DATA EXTRACTS:
- - -

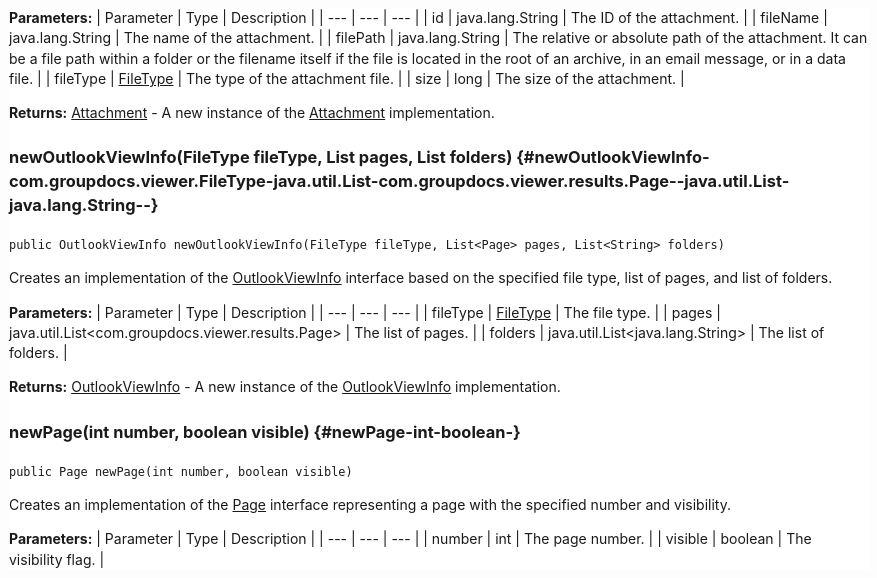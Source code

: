 **Parameters:**
| Parameter | Type | Description |
| --- | --- | --- |
| id | java.lang.String | The ID of the attachment. |
| fileName | java.lang.String | The name of the attachment. |
| filePath | java.lang.String | The relative or absolute path of the attachment. It can be a file path within a folder or the filename itself if the file is located in the root of an archive, in an email message, or in a data file. |
| fileType | [FileType](../../com.groupdocs.viewer/filetype) | The type of the attachment file. |
| size | long | The size of the attachment. |

**Returns:**
[Attachment](../../com.groupdocs.viewer.results/attachment) - A new instance of the [Attachment](../../com.groupdocs.viewer.results/attachment) implementation.
### newOutlookViewInfo(FileType fileType, List<Page> pages, List<String> folders) {#newOutlookViewInfo-com.groupdocs.viewer.FileType-java.util.List-com.groupdocs.viewer.results.Page--java.util.List-java.lang.String--}
```
public OutlookViewInfo newOutlookViewInfo(FileType fileType, List<Page> pages, List<String> folders)
```


Creates an implementation of the [OutlookViewInfo](../../com.groupdocs.viewer.results/outlookviewinfo) interface based on the specified file type, list of pages, and list of folders.

**Parameters:**
| Parameter | Type | Description |
| --- | --- | --- |
| fileType | [FileType](../../com.groupdocs.viewer/filetype) | The file type. |
| pages | java.util.List<com.groupdocs.viewer.results.Page> | The list of pages. |
| folders | java.util.List<java.lang.String> | The list of folders. |

**Returns:**
[OutlookViewInfo](../../com.groupdocs.viewer.results/outlookviewinfo) - A new instance of the [OutlookViewInfo](../../com.groupdocs.viewer.results/outlookviewinfo) implementation.
### newPage(int number, boolean visible) {#newPage-int-boolean-}
```
public Page newPage(int number, boolean visible)
```


Creates an implementation of the [Page](../../com.groupdocs.viewer.results/page) interface representing a page with the specified number and visibility.

**Parameters:**
| Parameter | Type | Description |
| --- | --- | --- |
| number | int | The page number. |
| visible | boolean | The visibility flag. |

- - -

WHAT TO DO:
The answer must consist of each line from the data that includes the string "Creates".

SOLVED PROBLEM:
Creates an implementation of the [OutlookViewInfo](../../com.groupdocs.viewer.results/outlookviewinfo) interface based on the specified file type, list of pages, and list of folders.
Creates an implementation of the [Page](../../com.groupdocs.viewer.results/page) interface representing a page with the specified number and visibility.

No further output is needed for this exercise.